We then recorded a series of UV–vis–NIR absorbance spectra at different constant oxidation potentials between −0.33 V and +0.37 V versus Fc/Fc⁺ and plotted the change in absorbance relative to the spectrum of the undoped polymer at −0.53 V (Figure 5b). The neutral p(g₄2T‐T) absorption with its peak at 600 nm diminishes with increasing potential due to gradual oxidation of the conjugated backbone. At +0.37 V the change in absorbance ΔA at 600 nm has reached a close to constant value, indicating that both polymers are strongly oxidized. We conclude that the urethane segments do not noticeably impact the ability of the copolymer to take up charge. At higher wavelengths two polaronic absorption bands emerge, one with its peak at 900 nm and one in the infrared region. The absorbance at 900 nm increases up to an oxidation potential of 0.07 V, but decreases again at higher potentials, which we explain with the increasing presence of bipolarons (Figure 5c; and Figure S9, Supporting Information). We argue that at low oxidation potentials the majority of hole charges are polarons, and that bipolarons increasingly form at higher oxidation levels.

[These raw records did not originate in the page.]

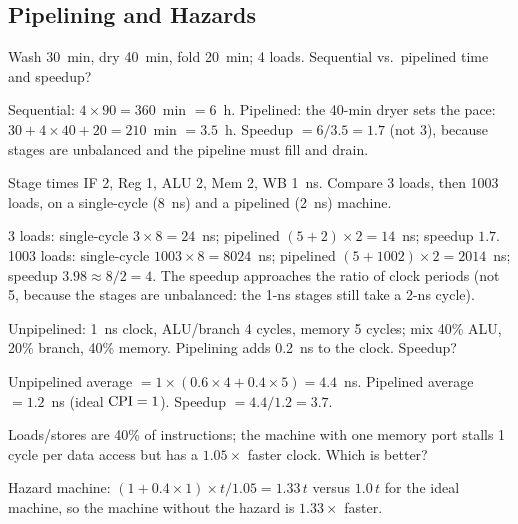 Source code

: \subsection{Pipelining and Hazards}

\begin{exercise}[Laundry]
Wash 30~min, dry 40~min, fold 20~min; 4 loads. Sequential vs.\ pipelined
time and speedup?
\end{exercise}
\begin{solution}
Sequential: $4\times90 = 360$~min $=6$~h. Pipelined: the 40-min dryer sets
the pace: $30 + 4\times40 + 20 = 210$~min $=3.5$~h. Speedup $=6/3.5 =
1.7$ (not 3), because stages are unbalanced and the pipeline must fill and
drain.
\end{solution}

\begin{exercise}
Stage times IF 2, Reg 1, ALU 2, Mem 2, WB 1~ns. Compare 3 loads, then 1003
loads, on a single-cycle (8~ns) and a pipelined (2~ns) machine.
\end{exercise}
\begin{solution}
3 loads: single-cycle $3\times8 = 24$~ns; pipelined $(5+2)\times2 = 14$~ns;
speedup $1.7$.
1003 loads: single-cycle $1003\times8 = 8024$~ns; pipelined
$(5+1002)\times2 = 2014$~ns; speedup $3.98 \approx 8/2 = 4$. The speedup
approaches the ratio of clock periods (not 5, because the stages are
unbalanced: the 1-ns stages still take a 2-ns cycle).
\end{solution}

\begin{exercise}
Unpipelined: 1~ns clock, ALU/branch 4 cycles, memory 5 cycles; mix 40\%
ALU, 20\% branch, 40\% memory. Pipelining adds 0.2~ns to the clock.
Speedup?
\end{exercise}
\begin{solution}
Unpipelined average $=1\times(0.6\times4 + 0.4\times5) = 4.4$~ns.
Pipelined average $= 1.2$~ns (ideal $\mathrm{CPI}=1$). Speedup $=4.4/1.2 = 3.7$.
\end{solution}

\begin{exercise}
Loads/stores are 40\% of instructions; the machine with one memory port
stalls 1 cycle per data access but has a $1.05\times$ faster clock. Which is
better?
\end{exercise}
\begin{solution}
Hazard machine: $(1+0.4\times1)\times t/1.05 = 1.33\,t$ versus $1.0\,t$ for
the ideal machine, so the machine without the hazard is $1.33\times$
faster.
\end{solution}

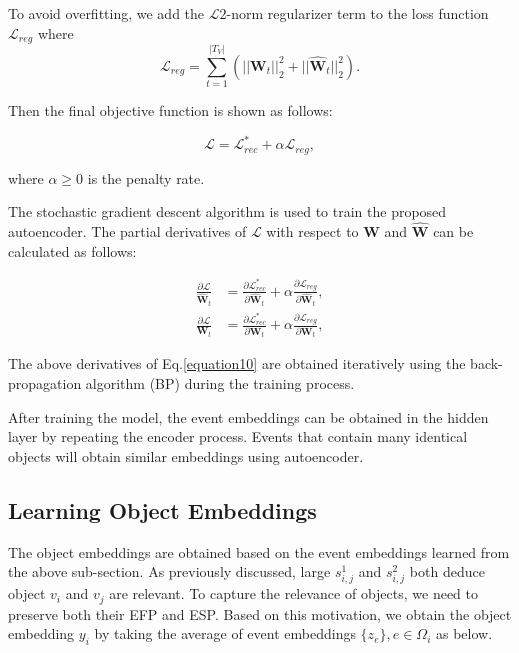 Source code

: \smallskip
To avoid overfitting, we add the $\mathcal{L}2$-norm regularizer term to the loss function $\mathcal{L}_{reg}$ where \\
\begin{equation}\label{equation8}
\mathcal{L}_{reg} = \sum_{t=1}^{|T_V|} (||\textbf{W}_t||_2^2 + ||\hat{\textbf{W}}_t||_2^2).
\end{equation}

\noindent Then the final objective function is shown as follows:

\begin{equation}\label{equation9}
\mathcal{L} = \mathcal{L}_{rec}^* + \alpha\mathcal{L}_{reg},
\end{equation}

\noindent where $\alpha \ge 0$ is the penalty rate.
\smallskip

The stochastic gradient descent algorithm is used to train the proposed autoencoder. The partial derivatives of $\mathcal{L}$ with respect to $\textbf{W}$ and $\hat{\textbf{W}}$ can be calculated as follows:

\begin{equation}\label{equation10}
\begin{aligned}
\frac{\partial \mathcal{L}}{\hat{\textbf{W}}_t} &= \frac{\partial \mathcal{L}_{rec}^*}{\partial \hat{\textbf{W}}_t} + \alpha\frac{\partial \mathcal{L}_{reg}}{\partial \hat{\textbf{W}}_t}, \\
\frac{\partial \mathcal{L}}{\textbf{W}_t} &= \frac{\partial \mathcal{L}_{rec}^*}{\partial \textbf{W}_t} + \alpha\frac{\partial \mathcal{L}_{reg}}{\partial \textbf{W}_t},
\end{aligned}
\end{equation}
\smallskip

The above derivatives of Eq.\ref{equation10} are obtained iteratively using the back-propagation algorithm (BP) \cite{lecun2015deep} during the training process.
\smallskip

After training the model, the event embeddings can be obtained in the hidden layer by repeating the encoder process. Events that contain many identical objects will obtain similar embeddings using autoencoder.


\subsection{Learning Object Embeddings}
The object embeddings are obtained based on the event embeddings learned from the above sub-section. As previously discussed, large $s_{i,j}^1$ and $s_{i,j}^2$ both deduce object $v_i$ and $v_j$ are relevant. To capture the relevance of objects, we need to preserve both their EFP and ESP. Based on this motivation, we obtain the object embedding $y_i$ by taking the average of event embeddings $\{z_e\}, e\in \Omega_i$ as below.

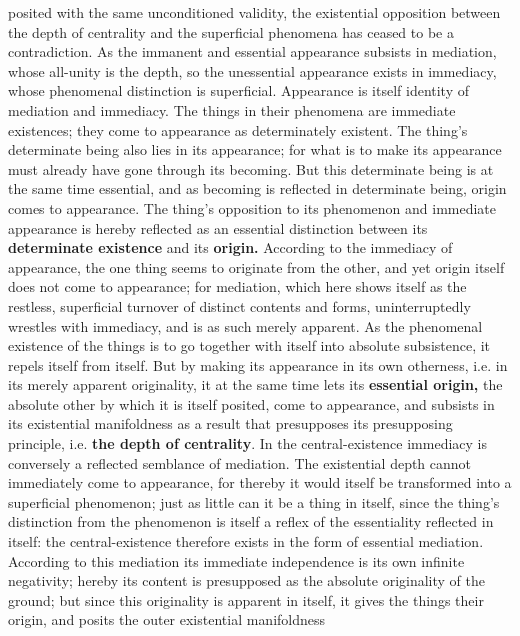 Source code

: \documentclass[12pt,a4paper,openany]{book}
\newcommand{\opage}[1]{\marginnote{\footnotesize\textit{[#1]}}}
\begin{document}
\opage{178}posited with the same unconditioned validity, the existential opposition between the depth of centrality and the superficial phenomena has ceased to be a contradiction. As the immanent and essential appearance subsists in mediation, whose all-unity is the depth, so the unessential appearance exists in immediacy, whose phenomenal distinction is superficial. Appearance is itself identity of mediation and immediacy. The things in their phenomena are immediate existences; they come to appearance as determinately existent. The thing's determinate being also lies in its appearance; for what is to make its appearance must already have gone through its becoming. But this determinate being is at the same time essential, and as becoming is reflected in determinate being, origin comes to appearance. The thing's opposition to its phenomenon and immediate appearance is hereby reflected as an essential distinction between its \textbf{determinate existence} and its \textbf{origin.} According to the immediacy of appearance, the one thing seems to originate from the other, and yet origin itself does not come to appearance; for mediation, which here shows itself as the restless, superficial turnover of distinct contents and forms, uninterruptedly wrestles with immediacy, and is as such merely apparent. As the phenomenal existence of the things is to go together with itself into absolute subsistence, it repels itself from itself. But by making its appearance in its own otherness, i.e. in its merely apparent originality, it at the same time lets its \textbf{essential origin,} the absolute other by which it is itself posited, come to appearance, and subsists in its existential manifoldness as a result that presupposes its presupposing principle, i.e. \textbf{the depth of centrality}.
\setcounter{footnote}{0}%
\opage{179}In the central-existence immediacy is conversely a
reflected semblance of mediation. The existential depth cannot
immediately come to appearance, for thereby it would
itself be transformed into a superficial phenomenon; just as little
can it be a thing in itself, since the thing's distinction from
the phenomenon is itself a reflex of the essentiality reflected
in itself: the central-existence therefore exists in the form of
essential mediation. According to this mediation its
immediate independence is its own infinite negativity;
hereby its content is presupposed as the absolute originality
of the ground; but since this originality
is apparent in itself, it gives the things their
origin, and posits the outer existential manifoldness
\end{document}
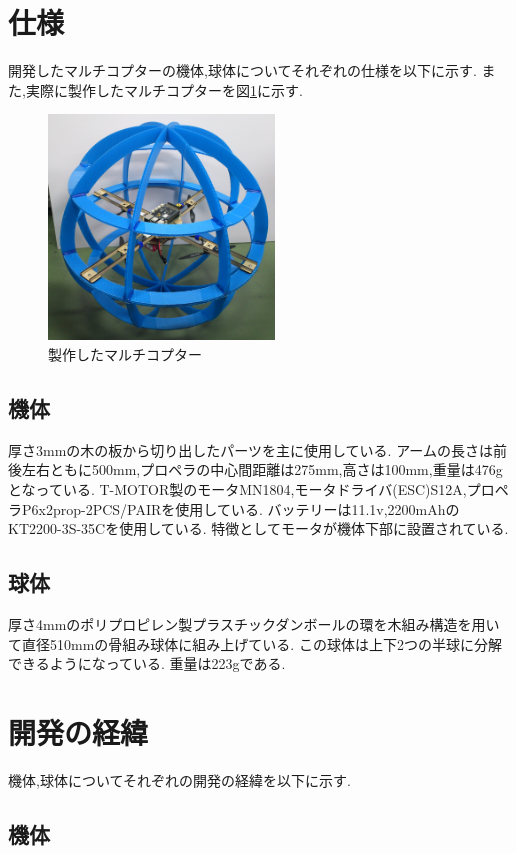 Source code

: \documentclass[12pt,oneside]{sotsuken_paper}
\begin{document}
\section{仕様}
開発したマルチコプターの機体,球体についてそれぞれの仕様を以下に示す.
また,実際に製作したマルチコプターを図\ref{fig:multicopter}に示す.

\begin{figure}[htbp]
	\begin{center}
		\includegraphics[width=60mm]{image/multicopter.jpg}
		\caption{製作したマルチコプター}
		\label{fig:multicopter}
	\end{center}
\end{figure}

\subsection{機体}
厚さ3mmの木の板から切り出したパーツを主に使用している.
アームの長さは前後左右ともに500mm,プロペラの中心間距離は275mm,高さは100mm,重量は476gとなっている.
T-MOTOR製のモータMN1804,モータドライバ(ESC)S12A,プロペラP6x2prop-2PCS/PAIRを使用している.
バッテリーは11.1v,2200mAhのKT2200-3S-35Cを使用している.
特徴としてモータが機体下部に設置されている.

\subsection{球体}
厚さ4mmのポリプロピレン製プラスチックダンボールの環を木組み構造を用いて直径510mmの骨組み球体に組み上げている.
この球体は上下2つの半球に分解できるようになっている.
重量は223gである.

\section{開発の経緯}
機体,球体についてそれぞれの開発の経緯を以下に示す.

\subsection{機体}
\end{document}
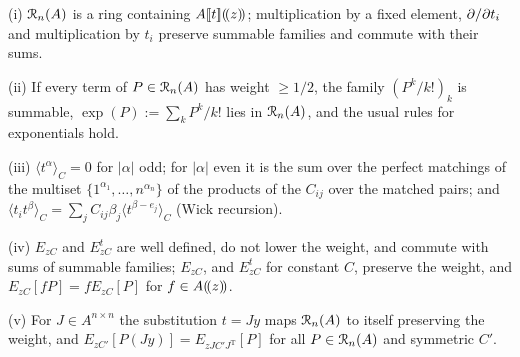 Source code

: \begin{lem}
\label{lem:fsp-ring}
(i) $\mathcal{R}_n(A)$ is a ring containing $A[\![ t ]\!](\!(z)\!)$; multiplication by a fixed element, $\partial/\partial t_i$ and multiplication by $t_i$ preserve summable families and commute with their sums.

(ii) If every term of $P\in\mathcal{R}_n(A)$ has weight $\geq1/2$, the family $(P^k/k!)_k$ is summable, $\exp(P):=\sum_kP^k/k!$ lies in $\mathcal{R}_n(A)$, and the usual rules for exponentials hold.

(iii) $\langle t^\alpha\rangle_C=0$ for $|\alpha|$ odd; for $|\alpha|$ even it is the sum over the perfect matchings of the multiset $\{1^{\alpha_1},\dots,n^{\alpha_n}\}$ of the products of the $C_{ij}$ over the matched pairs; and $\langle t_it^\beta\rangle_C=\sum_jC_{ij}\beta_j\langle t^{\beta-e_j}\rangle_C$ (Wick recursion).

(iv) $E_{zC}$ and $E^t_{zC}$ are well defined, do not lower the weight, and commute with sums of summable families; $E_{zC}$, and $E^t_{zC}$ for constant $C$, preserve the weight, and $E_{zC}[fP]=fE_{zC}[P]$ for $f\in A(\!(z)\!)$.

(v) For $J\in A^{n\times n}$ the substitution $t=Jy$ maps $\mathcal{R}_n(A)$ to itself preserving the weight, and $E_{zC'}[P(Jy)]=E_{zJC'J^{\mathrm T}}[P]$ for all $P\in\mathcal{R}_n(A)$ and symmetric $C'$.
\end{lem}

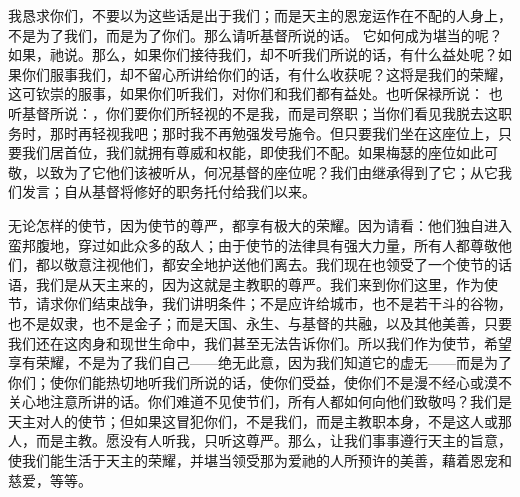 我恳求你们，不要以为这些话是出于我们；而是天主的恩宠运作在不配的人身上，不是为了我们，而是为了你们。那么请听基督所说的话。 它如何成为堪当的呢？如果，祂说。那么，如果你们接待我们，却不听我们所说的话，有什么益处呢？如果你们服事我们，却不留心所讲给你们的话，有什么收获呢？这将是我们的荣耀，这可钦崇的服事，如果你们听我们，对你们和我们都有益处。也听保禄所说： 也听基督所说：，你们要你们所轻视的不是我，而是司祭职；当你们看见我脱去这职务时，那时再轻视我吧；那时我不再勉强发号施令。但只要我们坐在这座位上，只要我们居首位，我们就拥有尊威和权能，即使我们不配。如果梅瑟的座位如此可敬，以致为了它他们该被听从，何况基督的座位呢？我们由继承得到了它；从它我们发言；自从基督将修好的职务托付给我们以来。\par

无论怎样的使节，因为使节的尊严，都享有极大的荣耀。因为请看：他们独自进入蛮邦腹地，穿过如此众多的敌人；由于使节的法律具有强大力量，所有人都尊敬他们，都以敬意注视他们，都安全地护送他们离去。我们现在也领受了一个使节的话语，我们是从天主来的，因为这就是主教职的尊严。我们来到你们这里，作为使节，请求你们结束战争，我们讲明条件；不是应许给城市，也不是若干斗的谷物，也不是奴隶，也不是金子；而是天国、永生、与基督的共融，以及其他美善，只要我们还在这肉身和现世生命中，我们甚至无法告诉你们。所以我们作为使节，希望享有荣耀，不是为了我们自己——绝无此意，因为我们知道它的虚无——而是为了你们；使你们能热切地听我们所说的话，使你们受益，使你们不是漫不经心或漠不关心地注意所讲的话。你们难道不见使节们，所有人都如何向他们致敬吗？我们是天主对人的使节；但如果这冒犯你们，不是我们，而是主教职本身，不是这人或那人，而是主教。愿没有人听我，只听这尊严。那么，让我们事事遵行天主的旨意，使我们能生活于天主的荣耀，并堪当领受那为爱祂的人所预许的美善，藉着恩宠和慈爱，等等。\par



\section{}

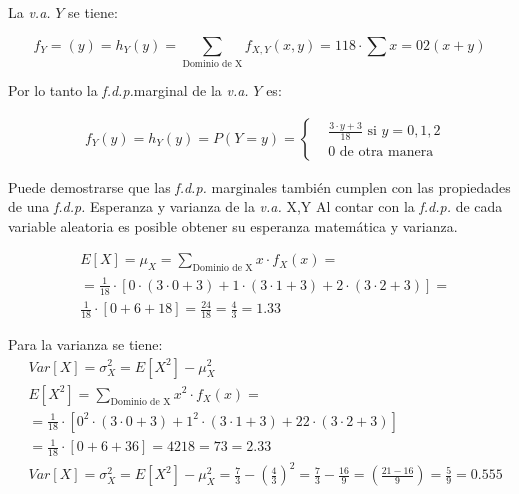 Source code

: La \textit{v.a.} $Y$ se tiene:

\begin{equation*}
    f_Y=\left(y\right)=h_Y \left(y\right) = \sum_{\text{Dominio de X}} f_{X,Y}  \left(x,y\right) = 1 18 \cdot \sum x=0 2 \left(x+y\right)
\end{equation*}

Por lo tanto la \textit{f.d.p.}marginal de la \textit{v.a.} $Y$ es:

\begin{align*}
     & f_Y \left(y\right)=h_Y \left(y\right)=P\left( Y= y\right) =\begin{cases}
         & \frac{3\cdot  y+3}{18}\text{ si } y=0,1,2 \\
         & 0\text{ de otra manera}\end{cases}
\end{align*}


Puede demostrarse que las \textit{f.d.p.} marginales también cumplen con las propiedades de una \textit{f.d.p.}  Esperanza y varianza de la \textit{v.a.} X,Y Al contar con la \textit{f.d.p.} de cada variable aleatoria es posible obtener su esperanza matemática y varianza.

\begin{example}
    \begin{align*}
        &E\left[X\right]=\mu_X= \sum_{\text{Dominio de X}} x\cdot f_X \left( x \right)=\\
        &=\frac{1}{18} \cdot \left[ 0\cdot \left( 3\cdot 0+3\right) +1\cdot \left( 3\cdot 1+3\right) +2\cdot \left( 3\cdot 2+3\right) \right]=\\
        &\frac{1}{18}\cdot \left[ 0+6+18 \right]= \frac{24}{18} =\frac{4}{3} =1.33
    \end{align*}

    Para la varianza se tiene:
\begin{align*}
        & Var\left[ X \right]=\sigma_X^2 =E\left[X^2\right]-\mu_X^2                                                                                                                                                                                                          \\
        & E\left[X^2\right]=\sum_{\text{Dominio de X}}x^2\cdot f_X\left( x\right)=\\
        &=\frac{1}{18}\cdot \left[0^2\cdot \left( 3\cdot 0+3\right) +1^2\cdot \left( 3\cdot 1+3\right) +22\cdot \left( 3\cdot 2+3\right) \right]\\
        &=\frac{1}{18}\cdot \left[ 0+6+36\right]=4218=73=2.33 \\
        & Var\left[X\right]=\sigma_X^2 =E\left[X^2\right]-\mu_X^2 =\frac{7}{3}-\left(\frac{4}{3}\right)^2=\frac{7}{3}-\frac{16}{9}=\left(\frac{21-16}{9}\right)=\frac{5}{9}=0.555
   \end{align*}
\end{example}

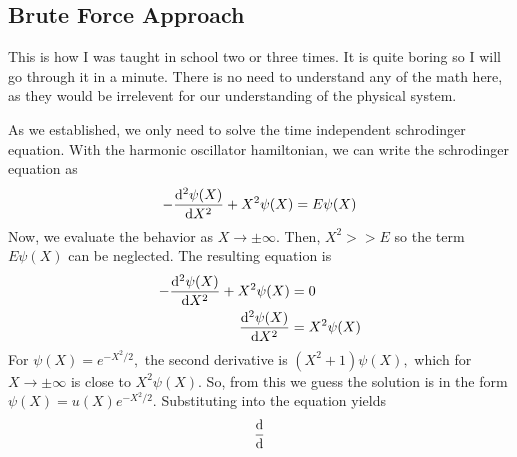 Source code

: \subsection{Brute Force Approach}
\begin{script}
    This is how I was taught in school two or three times. It is quite boring so I will go through it in a minute. There is no need to understand any of the math here, as they would be irrelevent for our understanding of the physical system. 
\end{script}
As we established, we only need to solve the time independent schrodinger equation. With the harmonic oscillator hamiltonian, we can write the schrodinger equation as
\begin{align}
    -\derivative{^2\psi(X)}{X^2}+X^2\psi(X)=E\psi(X)
\end{align}
Now, we evaluate the behavior as \(X\to\pm\infty.\) Then, \(X^2>>E\) so the term \(E\psi(X)\) can be neglected. The resulting equation is
\begin{align}
    -\derivative{^2\psi(X)}{X^2}+X^2\psi(X)&=0\\
    \derivative{^2\psi(X)}{X^2}&=X^2\psi(X)
\end{align}
For \(\psi(X)=e^{-X^2/2},\) the second derivative is \((X^2+1)\psi(X),\) which for \(X\to\pm\infty\) is close to \(X^2\psi(X)\). So, from this we guess the solution is in the form \(\psi(X)=u(X)e^{-X^2/2}\). Substituting into the equation yields
\begin{align}
    \derivative{}{}
\end{align} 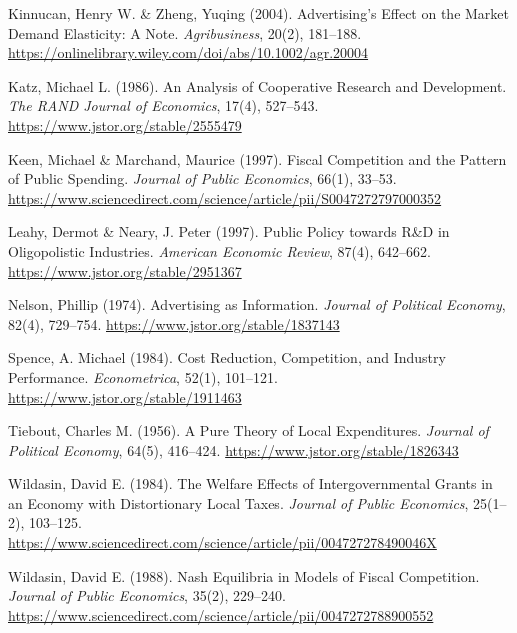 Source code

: \documentclass[sn-mathphys-ay]{sn-jnl} %
\theoremstyle{remark}
\begin{document}
\begin{thebibliography}{}
Kinnucan, Henry W. \& Zheng, Yuqing (2004).
\newblock Advertising's Effect on the Market Demand Elasticity: A Note.
\newblock \emph{Agribusiness}, 20(2), 181--188.
\newblock \url{https://onlinelibrary.wiley.com/doi/abs/10.1002/agr.20004}

Katz, Michael L. (1986).
\newblock An Analysis of Cooperative Research and Development.
\newblock \emph{The RAND Journal of Economics}, 17(4), 527--543.
\newblock \url{https://www.jstor.org/stable/2555479}

Keen, Michael \& Marchand, Maurice (1997).
\newblock Fiscal Competition and the Pattern of Public Spending.
\newblock \emph{Journal of Public Economics}, 66(1), 33--53.
\newblock \url{https://www.sciencedirect.com/science/article/pii/S0047272797000352}

Leahy, Dermot \& Neary, J. Peter (1997).
\newblock Public Policy towards R\&D in Oligopolistic Industries.
\newblock \emph{American Economic Review}, 87(4), 642--662.
\newblock \url{https://www.jstor.org/stable/2951367}

Nelson, Phillip (1974).
\newblock Advertising as Information.
\newblock \emph{Journal of Political Economy}, 82(4), 729--754.
\newblock \url{https://www.jstor.org/stable/1837143}

Spence, A. Michael (1984).
\newblock Cost Reduction, Competition, and Industry Performance.
\newblock \emph{Econometrica}, 52(1), 101--121.
\newblock \url{https://www.jstor.org/stable/1911463}

Tiebout, Charles M. (1956).
\newblock A Pure Theory of Local Expenditures.
\newblock \emph{Journal of Political Economy}, 64(5), 416--424.
\newblock \url{https://www.jstor.org/stable/1826343}

Wildasin, David E. (1984).
\newblock The Welfare Effects of Intergovernmental Grants in an Economy with Distortionary Local Taxes.
\newblock \emph{Journal of Public Economics}, 25(1--2), 103--125.
\newblock \url{https://www.sciencedirect.com/science/article/pii/004727278490046X}

Wildasin, David E. (1988).
\newblock Nash Equilibria in Models of Fiscal Competition.
\newblock \emph{Journal of Public Economics}, 35(2), 229--240.
\newblock \url{https://www.sciencedirect.com/science/article/pii/0047272788900552}


\end{thebibliography}
\end{document}
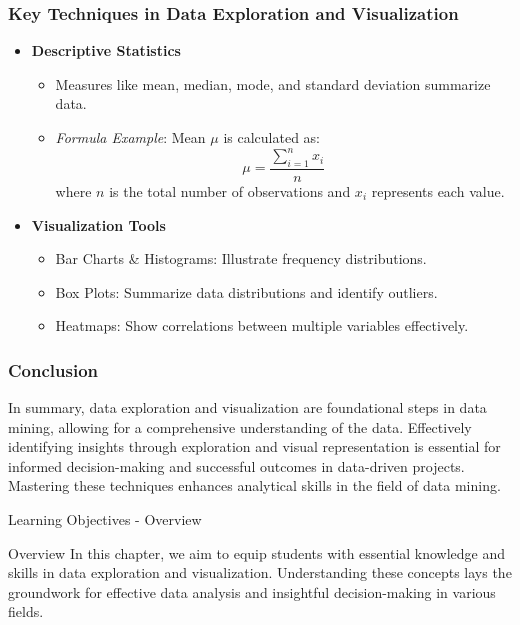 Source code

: \documentclass[aspectratio=169]{beamer}
\begin{document}
\begin{frame}[fragile]
    \frametitle{Key Techniques in Data Exploration and Visualization}
    \begin{itemize}
        \item \textbf{Descriptive Statistics}
        \begin{itemize}
            \item Measures like mean, median, mode, and standard deviation summarize data.
            \item \textit{Formula Example}: Mean \( \mu \) is calculated as:
            \begin{equation}
                \mu = \frac{\sum_{i=1}^{n} x_i}{n}
            \end{equation}
            where \( n \) is the total number of observations and \( x_i \) represents each value.
        \end{itemize}

        \item \textbf{Visualization Tools}
        \begin{itemize}
            \item Bar Charts \& Histograms: Illustrate frequency distributions.
            \item Box Plots: Summarize data distributions and identify outliers.
            \item Heatmaps: Show correlations between multiple variables effectively.
        \end{itemize}
    \end{itemize}
\end{frame}

\begin{frame}[fragile]
    \frametitle{Conclusion}
    In summary, data exploration and visualization are foundational steps in data mining, allowing for a comprehensive understanding of the data. Effectively identifying insights through exploration and visual representation is essential for informed decision-making and successful outcomes in data-driven projects. Mastering these techniques enhances analytical skills in the field of data mining.
\end{frame}

\begin{frame}[fragile]{Learning Objectives - Overview}
    \begin{block}{Overview}
        In this chapter, we aim to equip students with essential knowledge and skills in data exploration and visualization. Understanding these concepts lays the groundwork for effective data analysis and insightful decision-making in various fields.
    \end{block}
\end{frame}
\end{document}
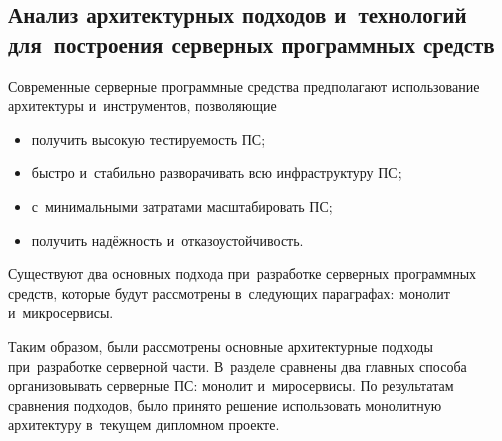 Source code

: \subsection{Анализ архитектурных подходов и~технологий для~построения серверных программных средств}
\label{sec:analysis:research:backArch}

Современные серверные программные средства предполагают использование архитектуры и~инструментов, позволяющие

\begin{itemize}
\item получить высокую тестируемость ПС;
\item быстро и~стабильно разворачивать всю инфраструктуру ПС;
\item с~минимальными затратами масштабировать ПС;
\item получить надёжность и~отказоустойчивость.
\end{itemize}

Существуют два основных подхода при~разработке серверных программных средств, которые будут рассмотрены в~следующих параграфах: монолит и~микросервисы.




Таким образом, были рассмотрены основные архитектурные подходы при~разработке серверной части. В~разделе сравнены два главных способа организовывать серверные ПС: монолит и~миросервисы. По результатам сравнения подходов, было принято решение использовать монолитную архитектуру в~текущем дипломном проекте.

2.6. Chemical Doping with F4TCNQ

Both p(g₄2T‐T) and p[p(g₄2T‐T)‐co‐U] could be readily doped with F4TCNQ. Sequential doping by drop‐coating ≈60 nm thin polymer films with solutions of F4TCNQ in AcN resulted in an electrical conductivity of σ ≈ (20 ± 5) S cm⁻¹ and (48 ± 8) S cm⁻¹ for p[p(g₄2T‐T)‐co‐U] and p(g₄2T‐T), respectively. The conductivity of the doped homopolymer and copolymer gradually decreased over the course of 7 days accompanied by a decrease in the polaronic absorption peaks in the NIR (Figure S11, Supporting Information).

We recorded UV–vis–NIR absorbance spectra of F4TCNQ‐doped thin films. In case of both polymers the neat p(g₄2T‐T) absorption peak at 600 nm disappears, while two polaronic absorbance bands emerge around 900 nm and in the infrared, respectively (Figure  6 ). We estimated the F4TCNQ anion concentration through comparison of the UV–vis–NIR absorbance spectra of the F4TCNQ‐doped polymers with those of neat F4TCNQ and the F4TCNQ anion (Figure 6; and Figure S10, Supporting Information), as described previously.^{[ 37 ]} We estimate a concentration of about 10²⁶ anions per m⁻³ for both materials (Table 1). The F4TCNQ anion concentration is equal to the number of generated hole polarons and hence corresponds to the charge‐carrier density N _v, including both bound and mobile charges. We estimate the charge‐carrier mobility μ according to σ  = N _v  · μ · e where e is the elementary charge, and obtain a value of μ ≈ (1.2 ± 0.2) cm² V⁻¹ s⁻¹ for p(g₄2T‐T) and μ ≈ (0.7 ± 0.2) cm² V⁻¹ s⁻¹ for p[p(g₄2T‐T)‐co‐U] (Table 1). A comparison of the mobility values indicates that the introduction of urethane blocks, which leads to a reduction in the ordering of p(g₄2T‐T) segments as a result of the formation of a hydrogen‐bonded network (see WAXS diffractograms, Figure 2b), only slightly reduces μ.

Figure 6.

UV–vis–NIR absorbance spectra of ≈60 nm thin films of the copolymer p[p(g₄2T‐T)‐co‐U] (left) and p(g₄2T‐T) (right) after spin‐coating (red) and once sequentially doped with F4TCNQ (blue); inset: chemical structure of F4TCNQ.

2.7. Organic Electrochemical Transistors (OECTs)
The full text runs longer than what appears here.